The data START
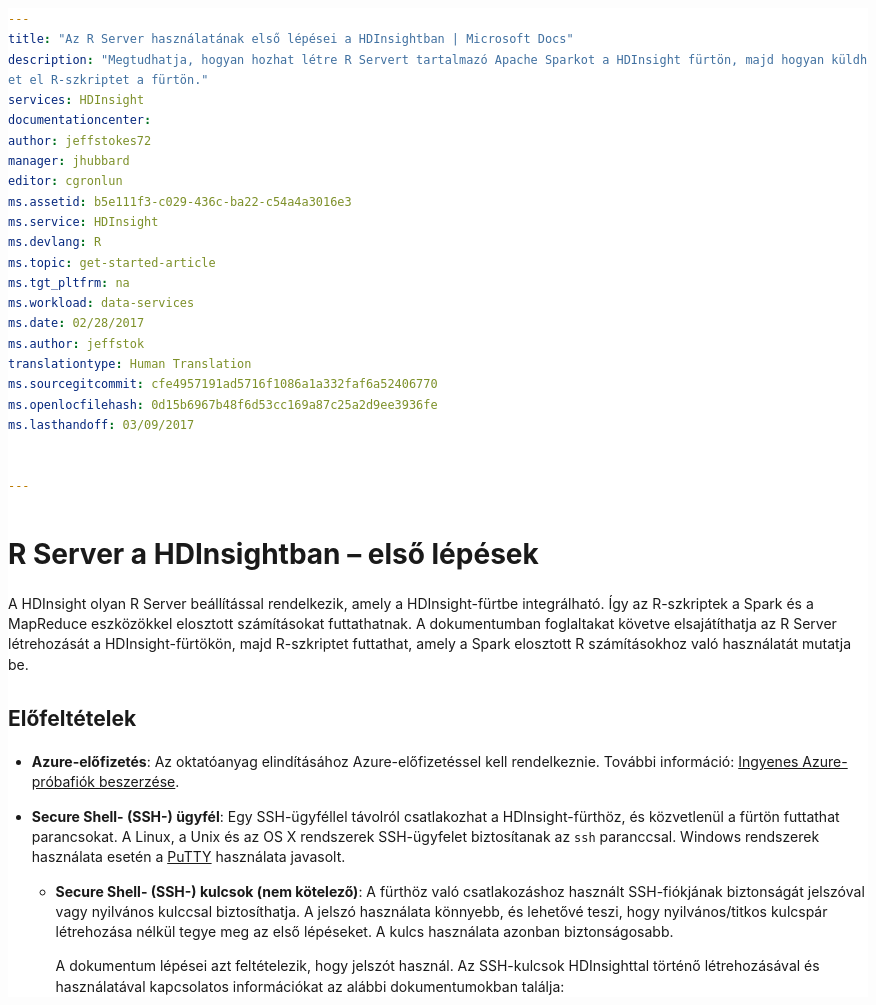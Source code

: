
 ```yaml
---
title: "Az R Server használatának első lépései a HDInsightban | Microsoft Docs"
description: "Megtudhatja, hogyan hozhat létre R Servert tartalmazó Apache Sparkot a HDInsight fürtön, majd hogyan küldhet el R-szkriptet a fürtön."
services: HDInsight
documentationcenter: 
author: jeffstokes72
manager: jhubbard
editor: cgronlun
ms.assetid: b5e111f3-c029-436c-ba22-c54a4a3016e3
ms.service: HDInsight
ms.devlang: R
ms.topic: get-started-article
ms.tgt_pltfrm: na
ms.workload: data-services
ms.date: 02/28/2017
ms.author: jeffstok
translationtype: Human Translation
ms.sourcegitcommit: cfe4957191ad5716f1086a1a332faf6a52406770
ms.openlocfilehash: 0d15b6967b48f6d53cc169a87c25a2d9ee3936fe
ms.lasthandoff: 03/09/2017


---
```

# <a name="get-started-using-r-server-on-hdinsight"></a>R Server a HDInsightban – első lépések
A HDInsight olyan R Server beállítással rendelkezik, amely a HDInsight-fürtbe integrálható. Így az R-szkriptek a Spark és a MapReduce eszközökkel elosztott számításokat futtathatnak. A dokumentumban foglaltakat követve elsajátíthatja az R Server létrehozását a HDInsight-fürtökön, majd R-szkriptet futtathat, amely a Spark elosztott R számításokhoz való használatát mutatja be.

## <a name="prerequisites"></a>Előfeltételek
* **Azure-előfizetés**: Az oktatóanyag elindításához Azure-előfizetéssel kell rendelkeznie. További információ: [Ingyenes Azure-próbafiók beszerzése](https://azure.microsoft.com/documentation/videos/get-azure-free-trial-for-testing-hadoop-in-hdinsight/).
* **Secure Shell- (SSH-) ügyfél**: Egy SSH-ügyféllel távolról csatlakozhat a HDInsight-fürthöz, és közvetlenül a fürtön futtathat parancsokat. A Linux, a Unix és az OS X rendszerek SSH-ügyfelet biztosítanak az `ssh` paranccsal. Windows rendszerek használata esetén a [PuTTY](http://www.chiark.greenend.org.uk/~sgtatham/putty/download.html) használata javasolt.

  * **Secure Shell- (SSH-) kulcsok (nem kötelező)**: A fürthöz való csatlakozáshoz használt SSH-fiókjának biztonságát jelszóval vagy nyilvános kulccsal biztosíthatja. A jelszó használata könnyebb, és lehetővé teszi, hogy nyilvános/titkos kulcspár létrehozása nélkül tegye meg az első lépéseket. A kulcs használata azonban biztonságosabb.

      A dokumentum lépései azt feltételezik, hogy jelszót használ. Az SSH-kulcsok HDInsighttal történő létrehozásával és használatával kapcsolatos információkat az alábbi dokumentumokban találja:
The data END
The data START
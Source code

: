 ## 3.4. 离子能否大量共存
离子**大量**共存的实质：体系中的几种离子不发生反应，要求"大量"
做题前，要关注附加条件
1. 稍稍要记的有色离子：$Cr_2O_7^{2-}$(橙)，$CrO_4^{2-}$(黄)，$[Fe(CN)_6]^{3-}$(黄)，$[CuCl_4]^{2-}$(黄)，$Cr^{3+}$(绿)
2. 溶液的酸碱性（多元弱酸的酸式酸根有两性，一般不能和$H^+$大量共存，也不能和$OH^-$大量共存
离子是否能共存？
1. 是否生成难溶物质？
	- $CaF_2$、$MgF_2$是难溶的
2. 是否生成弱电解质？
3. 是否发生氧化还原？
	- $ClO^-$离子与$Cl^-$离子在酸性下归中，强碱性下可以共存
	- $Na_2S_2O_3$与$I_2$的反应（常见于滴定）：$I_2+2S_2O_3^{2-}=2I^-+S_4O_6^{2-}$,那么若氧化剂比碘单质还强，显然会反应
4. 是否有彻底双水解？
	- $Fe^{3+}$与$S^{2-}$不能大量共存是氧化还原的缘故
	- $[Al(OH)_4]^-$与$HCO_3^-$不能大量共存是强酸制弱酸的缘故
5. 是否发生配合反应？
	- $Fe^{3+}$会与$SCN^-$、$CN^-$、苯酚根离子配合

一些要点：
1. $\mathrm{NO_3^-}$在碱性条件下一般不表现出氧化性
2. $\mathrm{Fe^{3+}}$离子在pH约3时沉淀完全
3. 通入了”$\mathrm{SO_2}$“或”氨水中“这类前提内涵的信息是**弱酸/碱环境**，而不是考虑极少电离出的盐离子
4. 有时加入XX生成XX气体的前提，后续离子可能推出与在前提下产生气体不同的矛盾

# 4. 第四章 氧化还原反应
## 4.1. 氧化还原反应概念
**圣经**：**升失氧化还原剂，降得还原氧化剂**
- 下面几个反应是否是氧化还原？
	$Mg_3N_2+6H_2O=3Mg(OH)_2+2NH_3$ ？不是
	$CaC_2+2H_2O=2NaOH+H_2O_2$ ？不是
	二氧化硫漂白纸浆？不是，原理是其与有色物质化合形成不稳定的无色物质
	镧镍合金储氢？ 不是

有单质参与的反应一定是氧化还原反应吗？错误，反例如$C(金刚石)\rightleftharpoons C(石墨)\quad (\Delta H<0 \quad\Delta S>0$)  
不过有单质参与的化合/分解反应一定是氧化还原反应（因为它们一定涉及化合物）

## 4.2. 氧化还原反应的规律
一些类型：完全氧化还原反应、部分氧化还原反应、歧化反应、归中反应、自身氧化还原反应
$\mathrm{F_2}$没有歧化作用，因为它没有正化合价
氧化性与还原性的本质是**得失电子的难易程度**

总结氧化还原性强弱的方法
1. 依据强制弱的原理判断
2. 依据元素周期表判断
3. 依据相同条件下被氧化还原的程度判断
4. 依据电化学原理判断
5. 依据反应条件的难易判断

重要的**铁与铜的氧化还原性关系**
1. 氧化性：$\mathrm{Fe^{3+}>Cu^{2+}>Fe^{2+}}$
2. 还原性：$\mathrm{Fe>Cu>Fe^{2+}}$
The data END
* _How to complete this task_: Would you copy every line of the entries that includes the word "kulcsok"?

* _Answer to the problem_:
  * **Secure Shell- (SSH-) kulcsok (nem kötelező)**: A fürthöz való csatlakozáshoz használt SSH-fiókjának biztonságát jelszóval vagy nyilvános kulccsal biztosíthatja. A jelszó használata könnyebb, és lehetővé teszi, hogy nyilvános/titkos kulcspár létrehozása nélkül tegye meg az első lépéseket. A kulcs használata azonban biztonságosabb.
      A dokumentum lépései azt feltételezik, hogy jelszót használ. Az SSH-kulcsok HDInsighttal történő létrehozásával és használatával kapcsolatos információkat az alábbi dokumentumokban találja:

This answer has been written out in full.